WASHINGTON — Warning that the nation's air traffic controllers are "approaching a burnout stage," a top union official urged the government to hire more controllers and replace archaic equipment still in use at many airports.
While he said that the nation's airports are currently safe, Mike McNally, executive vice president of the National Air Traffic Controllers Assn., cited problems that could undermine the safety of air travel: outdated equipment, power outages, excessive overtime and chronic understaffing.
The Federal Aviation Administration and Transportation Secretary Frederico Pena announced a 10% pay raise for controllers at several airports earlier in the week, not including Los Angeles International.
Speaking at a press conference Wednesday, McNally called the raises a good start but said that they are "only a partial fix of the ultimate problem."
Referring to the issues that led to a 1981 controllers' strike--such as pay, staffing levels and equipment problems--McNally said that today's problems are nearly identical but are compounded by fewer controllers, increased air traffic and outdated equipment. There is 35% more air traffic and 2,000 fewer controllers than in 1981, when President Reagan fired striking controllers, McNally said. He added that air traffic is projected to increase 50% by 2000. In 1995, there were almost 1 billion air travelers.
Under the FAA's current $8.3-billion budget, 600 controllers are expected to be hired.

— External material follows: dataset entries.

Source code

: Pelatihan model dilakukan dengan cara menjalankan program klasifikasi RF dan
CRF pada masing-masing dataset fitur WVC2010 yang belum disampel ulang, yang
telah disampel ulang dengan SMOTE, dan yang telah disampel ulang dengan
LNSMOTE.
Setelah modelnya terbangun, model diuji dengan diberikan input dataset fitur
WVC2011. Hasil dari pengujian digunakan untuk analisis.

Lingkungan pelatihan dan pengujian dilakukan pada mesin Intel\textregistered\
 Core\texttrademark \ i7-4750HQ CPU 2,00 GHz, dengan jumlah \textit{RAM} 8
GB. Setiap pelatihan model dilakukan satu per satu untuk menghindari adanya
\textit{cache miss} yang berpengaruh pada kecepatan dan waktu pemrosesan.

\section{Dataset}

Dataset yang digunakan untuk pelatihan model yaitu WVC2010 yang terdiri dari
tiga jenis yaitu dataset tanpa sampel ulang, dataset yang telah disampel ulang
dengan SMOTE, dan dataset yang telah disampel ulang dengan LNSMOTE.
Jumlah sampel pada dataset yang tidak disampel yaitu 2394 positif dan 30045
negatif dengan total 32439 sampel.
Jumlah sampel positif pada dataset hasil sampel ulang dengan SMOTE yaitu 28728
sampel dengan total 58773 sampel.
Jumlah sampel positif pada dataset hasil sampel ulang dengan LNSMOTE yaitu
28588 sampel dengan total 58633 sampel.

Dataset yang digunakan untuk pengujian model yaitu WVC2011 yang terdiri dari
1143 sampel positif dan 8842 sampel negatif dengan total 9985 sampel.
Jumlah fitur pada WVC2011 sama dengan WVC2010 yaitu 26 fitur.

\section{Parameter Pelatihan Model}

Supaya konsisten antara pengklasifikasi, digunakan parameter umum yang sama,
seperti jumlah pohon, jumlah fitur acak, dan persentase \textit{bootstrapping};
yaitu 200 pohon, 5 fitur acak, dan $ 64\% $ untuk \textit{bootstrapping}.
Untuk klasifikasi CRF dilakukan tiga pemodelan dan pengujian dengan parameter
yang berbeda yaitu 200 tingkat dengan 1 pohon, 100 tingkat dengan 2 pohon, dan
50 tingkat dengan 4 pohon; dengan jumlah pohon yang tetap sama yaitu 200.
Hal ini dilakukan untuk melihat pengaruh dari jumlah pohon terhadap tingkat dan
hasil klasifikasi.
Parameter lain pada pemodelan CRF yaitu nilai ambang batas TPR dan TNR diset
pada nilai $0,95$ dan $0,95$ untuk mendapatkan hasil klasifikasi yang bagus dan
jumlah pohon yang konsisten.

But the union said that 2,000 more controllers are needed.
The Air Traffic Control Assn. also is pressing for new equipment and a new facility classification that would put airports into 12 categories instead of the current five.
The new system would base controllers' salaries on more than airport traffic and would include geography and overall airport facilities.
McNally said that some airports are operating with equipment that dates to the 1940s. "No radar, no radio direct communication with airplane. . . . When you fly over the ocean, [controllers] use grease pencils, plastic on a map, and you use strips of paper with checkpoints across the ocean."